Directions - Restate the whole listing exactly, leaving nothing out.

*** Block opens ***

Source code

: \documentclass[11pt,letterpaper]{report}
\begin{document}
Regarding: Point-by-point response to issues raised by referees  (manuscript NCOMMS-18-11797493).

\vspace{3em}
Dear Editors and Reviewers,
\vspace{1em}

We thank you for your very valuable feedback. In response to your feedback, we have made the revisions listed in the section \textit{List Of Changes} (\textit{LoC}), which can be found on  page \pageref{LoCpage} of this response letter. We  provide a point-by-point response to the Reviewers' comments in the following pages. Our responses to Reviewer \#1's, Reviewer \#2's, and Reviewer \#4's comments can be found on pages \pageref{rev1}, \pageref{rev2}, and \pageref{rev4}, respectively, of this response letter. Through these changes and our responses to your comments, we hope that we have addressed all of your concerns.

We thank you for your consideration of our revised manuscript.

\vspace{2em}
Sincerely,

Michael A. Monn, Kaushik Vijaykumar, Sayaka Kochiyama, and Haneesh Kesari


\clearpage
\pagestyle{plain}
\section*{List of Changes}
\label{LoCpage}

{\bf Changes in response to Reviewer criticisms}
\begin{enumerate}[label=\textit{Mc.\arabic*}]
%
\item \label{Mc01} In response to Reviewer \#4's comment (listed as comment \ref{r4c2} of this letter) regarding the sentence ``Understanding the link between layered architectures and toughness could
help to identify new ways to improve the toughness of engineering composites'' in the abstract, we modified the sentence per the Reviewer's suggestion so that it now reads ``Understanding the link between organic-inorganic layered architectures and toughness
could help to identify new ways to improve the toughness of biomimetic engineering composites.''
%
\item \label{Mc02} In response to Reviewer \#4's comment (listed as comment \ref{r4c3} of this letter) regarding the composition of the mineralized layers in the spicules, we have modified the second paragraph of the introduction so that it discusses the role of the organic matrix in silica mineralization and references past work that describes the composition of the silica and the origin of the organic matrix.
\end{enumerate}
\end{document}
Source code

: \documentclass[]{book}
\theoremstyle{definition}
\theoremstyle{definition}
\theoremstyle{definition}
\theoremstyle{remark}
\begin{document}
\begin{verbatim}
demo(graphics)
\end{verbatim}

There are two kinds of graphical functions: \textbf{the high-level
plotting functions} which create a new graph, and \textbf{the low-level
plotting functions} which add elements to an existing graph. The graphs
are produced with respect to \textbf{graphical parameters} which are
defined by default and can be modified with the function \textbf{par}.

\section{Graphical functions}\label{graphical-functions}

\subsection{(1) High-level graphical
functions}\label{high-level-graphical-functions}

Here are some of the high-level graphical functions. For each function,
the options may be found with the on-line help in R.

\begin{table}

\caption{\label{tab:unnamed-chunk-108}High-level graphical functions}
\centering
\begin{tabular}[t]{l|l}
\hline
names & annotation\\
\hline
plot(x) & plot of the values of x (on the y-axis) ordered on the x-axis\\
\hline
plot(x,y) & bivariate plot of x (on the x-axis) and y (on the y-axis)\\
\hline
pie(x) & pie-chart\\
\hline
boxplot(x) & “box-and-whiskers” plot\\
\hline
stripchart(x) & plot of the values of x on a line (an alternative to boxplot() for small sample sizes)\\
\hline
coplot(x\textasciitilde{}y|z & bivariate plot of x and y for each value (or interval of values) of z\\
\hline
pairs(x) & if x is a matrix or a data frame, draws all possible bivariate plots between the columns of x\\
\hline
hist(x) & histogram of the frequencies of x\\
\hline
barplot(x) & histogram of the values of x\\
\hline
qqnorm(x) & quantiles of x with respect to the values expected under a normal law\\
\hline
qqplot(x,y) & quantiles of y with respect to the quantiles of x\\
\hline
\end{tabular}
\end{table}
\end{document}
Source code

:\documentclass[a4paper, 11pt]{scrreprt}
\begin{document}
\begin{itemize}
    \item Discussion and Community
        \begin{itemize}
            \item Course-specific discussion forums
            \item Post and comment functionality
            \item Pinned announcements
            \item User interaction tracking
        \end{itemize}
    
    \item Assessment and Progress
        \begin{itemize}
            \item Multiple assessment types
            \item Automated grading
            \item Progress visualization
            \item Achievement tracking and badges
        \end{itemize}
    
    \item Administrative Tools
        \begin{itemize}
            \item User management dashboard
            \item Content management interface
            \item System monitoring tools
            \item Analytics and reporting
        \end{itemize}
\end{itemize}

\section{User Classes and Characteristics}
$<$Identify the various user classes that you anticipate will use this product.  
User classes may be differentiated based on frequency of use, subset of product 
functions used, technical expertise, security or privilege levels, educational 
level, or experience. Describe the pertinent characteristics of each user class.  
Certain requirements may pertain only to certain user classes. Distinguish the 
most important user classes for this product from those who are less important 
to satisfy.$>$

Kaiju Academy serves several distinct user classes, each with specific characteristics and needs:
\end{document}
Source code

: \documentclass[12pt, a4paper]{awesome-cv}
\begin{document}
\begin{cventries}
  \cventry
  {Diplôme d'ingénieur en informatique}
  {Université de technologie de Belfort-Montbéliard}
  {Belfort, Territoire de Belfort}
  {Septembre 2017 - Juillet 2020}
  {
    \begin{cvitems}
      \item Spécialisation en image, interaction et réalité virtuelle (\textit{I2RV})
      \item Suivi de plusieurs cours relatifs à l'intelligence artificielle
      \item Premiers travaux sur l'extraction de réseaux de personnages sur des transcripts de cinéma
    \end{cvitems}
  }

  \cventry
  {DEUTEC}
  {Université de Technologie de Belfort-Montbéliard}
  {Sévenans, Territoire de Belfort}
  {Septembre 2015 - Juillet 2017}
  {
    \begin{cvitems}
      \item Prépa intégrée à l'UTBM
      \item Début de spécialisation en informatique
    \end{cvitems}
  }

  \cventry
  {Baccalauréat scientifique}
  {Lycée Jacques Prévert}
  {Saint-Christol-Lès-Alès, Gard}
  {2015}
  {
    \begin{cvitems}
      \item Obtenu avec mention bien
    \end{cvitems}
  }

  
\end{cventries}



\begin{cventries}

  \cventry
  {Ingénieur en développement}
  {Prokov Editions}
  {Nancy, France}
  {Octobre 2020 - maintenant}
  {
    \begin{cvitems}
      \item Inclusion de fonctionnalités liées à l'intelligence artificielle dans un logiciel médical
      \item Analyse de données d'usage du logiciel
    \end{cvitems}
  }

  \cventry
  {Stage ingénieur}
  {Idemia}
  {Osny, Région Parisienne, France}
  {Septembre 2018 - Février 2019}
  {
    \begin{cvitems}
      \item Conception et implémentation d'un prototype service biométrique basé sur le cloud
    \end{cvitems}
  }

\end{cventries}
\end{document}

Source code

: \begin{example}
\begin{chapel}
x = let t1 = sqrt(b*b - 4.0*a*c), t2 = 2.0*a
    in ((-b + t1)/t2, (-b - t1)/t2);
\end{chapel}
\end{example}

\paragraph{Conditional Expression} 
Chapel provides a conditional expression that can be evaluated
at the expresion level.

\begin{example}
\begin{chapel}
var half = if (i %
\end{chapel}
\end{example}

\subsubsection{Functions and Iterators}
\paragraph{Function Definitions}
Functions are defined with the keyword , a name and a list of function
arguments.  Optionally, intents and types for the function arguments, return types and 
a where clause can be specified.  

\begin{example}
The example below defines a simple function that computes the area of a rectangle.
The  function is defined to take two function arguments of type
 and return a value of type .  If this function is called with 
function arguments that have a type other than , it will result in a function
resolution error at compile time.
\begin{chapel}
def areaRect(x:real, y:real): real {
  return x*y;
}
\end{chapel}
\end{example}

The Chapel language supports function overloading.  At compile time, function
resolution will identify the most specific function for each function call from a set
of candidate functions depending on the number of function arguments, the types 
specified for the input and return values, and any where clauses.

*** Block closes ***

Task answer -
Source code

: \documentclass[11pt,letterpaper]{report}
\begin{document}
Regarding: Point-by-point response to issues raised by referees  (manuscript NCOMMS-18-11797493).

\vspace{3em}
Dear Editors and Reviewers,
\vspace{1em}

We thank you for your very valuable feedback. In response to your feedback, we have made the revisions listed in the section \textit{List Of Changes} (\textit{LoC}), which can be found on  page \pageref{LoCpage} of this response letter. We  provide a point-by-point response to the Reviewers' comments in the following pages. Our responses to Reviewer \#1's, Reviewer \#2's, and Reviewer \#4's comments can be found on pages \pageref{rev1}, \pageref{rev2}, and \pageref{rev4}, respectively, of this response letter. Through these changes and our responses to your comments, we hope that we have addressed all of your concerns.

We thank you for your consideration of our revised manuscript.

\vspace{2em}
Sincerely,

Michael A. Monn, Kaushik Vijaykumar, Sayaka Kochiyama, and Haneesh Kesari


\clearpage
\pagestyle{plain}
\section*{List of Changes}
\label{LoCpage}

{\bf Changes in response to Reviewer criticisms}
\begin{enumerate}[label=\textit{Mc.\arabic*}]
%
\item \label{Mc01} In response to Reviewer \#4's comment (listed as comment \ref{r4c2} of this letter) regarding the sentence ``Understanding the link between layered architectures and toughness could
help to identify new ways to improve the toughness of engineering composites'' in the abstract, we modified the sentence per the Reviewer's suggestion so that it now reads ``Understanding the link between organic-inorganic layered architectures and toughness
could help to identify new ways to improve the toughness of biomimetic engineering composites.''
%
\item \label{Mc02} In response to Reviewer \#4's comment (listed as comment \ref{r4c3} of this letter) regarding the composition of the mineralized layers in the spicules, we have modified the second paragraph of the introduction so that it discusses the role of the organic matrix in silica mineralization and references past work that describes the composition of the silica and the origin of the organic matrix.
\end{enumerate}
\end{document}
Source code

: \documentclass[]{book}
\theoremstyle{definition}
\theoremstyle{definition}
\theoremstyle{definition}
\theoremstyle{remark}
\begin{document}
\begin{verbatim}
demo(graphics)
\end{verbatim}

There are two kinds of graphical functions: \textbf{the high-level
plotting functions} which create a new graph, and \textbf{the low-level
plotting functions} which add elements to an existing graph. The graphs
are produced with respect to \textbf{graphical parameters} which are
defined by default and can be modified with the function \textbf{par}.

\section{Graphical functions}\label{graphical-functions}

\subsection{(1) High-level graphical
functions}\label{high-level-graphical-functions}

Here are some of the high-level graphical functions. For each function,
the options may be found with the on-line help in R.

\begin{table}

\caption{\label{tab:unnamed-chunk-108}High-level graphical functions}
\centering
\begin{tabular}[t]{l|l}
\hline
names & annotation\\
\hline
plot(x) & plot of the values of x (on the y-axis) ordered on the x-axis\\
\hline
plot(x,y) & bivariate plot of x (on the x-axis) and y (on the y-axis)\\
\hline
pie(x) & pie-chart\\
\hline
boxplot(x) & “box-and-whiskers” plot\\
\hline
stripchart(x) & plot of the values of x on a line (an alternative to boxplot() for small sample sizes)\\
\hline
coplot(x\textasciitilde{}y|z & bivariate plot of x and y for each value (or interval of values) of z\\
\hline
pairs(x) & if x is a matrix or a data frame, draws all possible bivariate plots between the columns of x\\
\hline
hist(x) & histogram of the frequencies of x\\
\hline
barplot(x) & histogram of the values of x\\
\hline
qqnorm(x) & quantiles of x with respect to the values expected under a normal law\\
\hline
qqplot(x,y) & quantiles of y with respect to the quantiles of x\\
\hline
\end{tabular}
\end{table}
\end{document}
Source code

:\documentclass[a4paper, 11pt]{scrreprt}
\begin{document}
\begin{itemize}
    \item Discussion and Community
        \begin{itemize}
            \item Course-specific discussion forums
            \item Post and comment functionality
            \item Pinned announcements
            \item User interaction tracking
        \end{itemize}
    
    \item Assessment and Progress
        \begin{itemize}
            \item Multiple assessment types
            \item Automated grading
            \item Progress visualization
            \item Achievement tracking and badges
        \end{itemize}
    
    \item Administrative Tools
        \begin{itemize}
            \item User management dashboard
            \item Content management interface
            \item System monitoring tools
            \item Analytics and reporting
        \end{itemize}
\end{itemize}

\section{User Classes and Characteristics}
$<$Identify the various user classes that you anticipate will use this product.  
User classes may be differentiated based on frequency of use, subset of product 
functions used, technical expertise, security or privilege levels, educational 
level, or experience. Describe the pertinent characteristics of each user class.  
Certain requirements may pertain only to certain user classes. Distinguish the 
most important user classes for this product from those who are less important 
to satisfy.$>$

Kaiju Academy serves several distinct user classes, each with specific characteristics and needs:
\end{document}
Source code

: \documentclass[12pt, a4paper]{awesome-cv}
\begin{document}
\begin{cventries}
  \cventry
  {Diplôme d'ingénieur en informatique}
  {Université de technologie de Belfort-Montbéliard}
  {Belfort, Territoire de Belfort}
  {Septembre 2017 - Juillet 2020}
  {
    \begin{cvitems}
      \item Spécialisation en image, interaction et réalité virtuelle (\textit{I2RV})
      \item Suivi de plusieurs cours relatifs à l'intelligence artificielle
      \item Premiers travaux sur l'extraction de réseaux de personnages sur des transcripts de cinéma
    \end{cvitems}
  }

  \cventry
  {DEUTEC}
  {Université de Technologie de Belfort-Montbéliard}
  {Sévenans, Territoire de Belfort}
  {Septembre 2015 - Juillet 2017}
  {
    \begin{cvitems}
      \item Prépa intégrée à l'UTBM
      \item Début de spécialisation en informatique
    \end{cvitems}
  }

  \cventry
  {Baccalauréat scientifique}
  {Lycée Jacques Prévert}
  {Saint-Christol-Lès-Alès, Gard}
  {2015}
  {
    \begin{cvitems}
      \item Obtenu avec mention bien
    \end{cvitems}
  }

  
\end{cventries}



\begin{cventries}

  \cventry
  {Ingénieur en développement}
  {Prokov Editions}
  {Nancy, France}
  {Octobre 2020 - maintenant}
  {
    \begin{cvitems}
      \item Inclusion de fonctionnalités liées à l'intelligence artificielle dans un logiciel médical
      \item Analyse de données d'usage du logiciel
    \end{cvitems}
  }

  \cventry
  {Stage ingénieur}
  {Idemia}
  {Osny, Région Parisienne, France}
  {Septembre 2018 - Février 2019}
  {
    \begin{cvitems}
      \item Conception et implémentation d'un prototype service biométrique basé sur le cloud
    \end{cvitems}
  }

\end{cventries}
\end{document}

Source code

: \begin{example}
\begin{chapel}
x = let t1 = sqrt(b*b - 4.0*a*c), t2 = 2.0*a
    in ((-b + t1)/t2, (-b - t1)/t2);
\end{chapel}
\end{example}

\paragraph{Conditional Expression} 
Chapel provides a conditional expression that can be evaluated
at the expresion level.

\begin{example}
\begin{chapel}
var half = if (i %
\end{chapel}
\end{example}

\subsubsection{Functions and Iterators}
\paragraph{Function Definitions}
Functions are defined with the keyword , a name and a list of function
arguments.  Optionally, intents and types for the function arguments, return types and 
a where clause can be specified.  

\begin{example}
The example below defines a simple function that computes the area of a rectangle.
The  function is defined to take two function arguments of type
 and return a value of type .  If this function is called with 
function arguments that have a type other than , it will result in a function
resolution error at compile time.
\begin{chapel}
def areaRect(x:real, y:real): real {
  return x*y;
}
\end{chapel}
\end{example}

The Chapel language supports function overloading.  At compile time, function
resolution will identify the most specific function for each function call from a set
of candidate functions depending on the number of function arguments, the types 
specified for the input and return values, and any where clauses.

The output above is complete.